I found that not touching the metal can will avoid these false readings so I lay down the JFET on the anti-static mat to give me accurate S-D reading. One other thing is that JFET's stray capacitance can give inaccurate S-D result so hooking up a bleed-resistor between S/D-G before test yield better result.
Since the K146/J73 is good and the later K147/J72 is bad (gate busted), my previous stinky assumption of the preamp failure causing the damage in the JFETs is INCORRECT. Well, did I say assumptions STINK and without the proper testing procedure, they stinks even more! 😀
So why is the JFET's gate in the later stage busted?
In my experience, only lightning will destroy these fets, if they are in the circuit properly.
John,
Did you get my email with the Schema attached? No doubt Lighting would destroy the amp but when I first looked at the PCBs, I thought it's probably lighting from inside that damage the amp.

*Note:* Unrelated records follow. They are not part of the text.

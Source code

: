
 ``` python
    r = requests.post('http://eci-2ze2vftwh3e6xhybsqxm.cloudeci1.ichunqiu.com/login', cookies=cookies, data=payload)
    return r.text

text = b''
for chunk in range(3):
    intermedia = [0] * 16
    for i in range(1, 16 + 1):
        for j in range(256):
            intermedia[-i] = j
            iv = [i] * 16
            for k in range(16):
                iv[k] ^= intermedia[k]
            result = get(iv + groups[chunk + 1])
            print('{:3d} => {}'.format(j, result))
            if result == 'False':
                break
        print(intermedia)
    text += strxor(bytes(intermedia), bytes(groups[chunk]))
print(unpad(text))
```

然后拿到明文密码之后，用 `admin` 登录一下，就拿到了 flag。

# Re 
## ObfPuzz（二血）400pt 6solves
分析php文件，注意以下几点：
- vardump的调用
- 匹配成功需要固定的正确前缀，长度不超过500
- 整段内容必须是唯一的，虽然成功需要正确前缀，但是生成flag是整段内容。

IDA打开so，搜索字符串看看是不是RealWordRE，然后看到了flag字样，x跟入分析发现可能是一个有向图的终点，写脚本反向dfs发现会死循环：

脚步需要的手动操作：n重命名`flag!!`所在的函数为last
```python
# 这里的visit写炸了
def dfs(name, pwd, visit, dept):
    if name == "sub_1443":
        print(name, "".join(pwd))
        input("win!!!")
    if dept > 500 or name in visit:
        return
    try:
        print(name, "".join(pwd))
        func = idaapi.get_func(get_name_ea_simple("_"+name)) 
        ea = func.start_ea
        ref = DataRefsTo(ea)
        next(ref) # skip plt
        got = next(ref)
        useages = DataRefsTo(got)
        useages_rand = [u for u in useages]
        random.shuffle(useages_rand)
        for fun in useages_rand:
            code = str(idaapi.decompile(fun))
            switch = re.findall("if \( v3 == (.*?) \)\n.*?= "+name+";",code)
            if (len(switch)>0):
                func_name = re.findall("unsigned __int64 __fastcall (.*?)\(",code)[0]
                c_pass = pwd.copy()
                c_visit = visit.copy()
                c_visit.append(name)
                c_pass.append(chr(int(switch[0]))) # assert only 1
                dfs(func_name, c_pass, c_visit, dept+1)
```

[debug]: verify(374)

1. Very Dirty PCBs with all connectors between PCBs are heavily oxidized and blackened. In fact, that's what I thought is the main reason why the JFET is over loaded. It's was over biased for mid (neutral) point.
2. One of the Electrolytic caps in parallel with these JFETs are shorting.
3. Flux - yeah lots and lots of old solder flux. Looks like Denon never bothered to wash and rinse the PCBs at the 70s-80s time. I have 70s Denon with same Flux problem!
4. Heat - Push-Pull Class A with poor thermal ventilation for the critical parts.
5. ?
6. ?
7..... to be continued....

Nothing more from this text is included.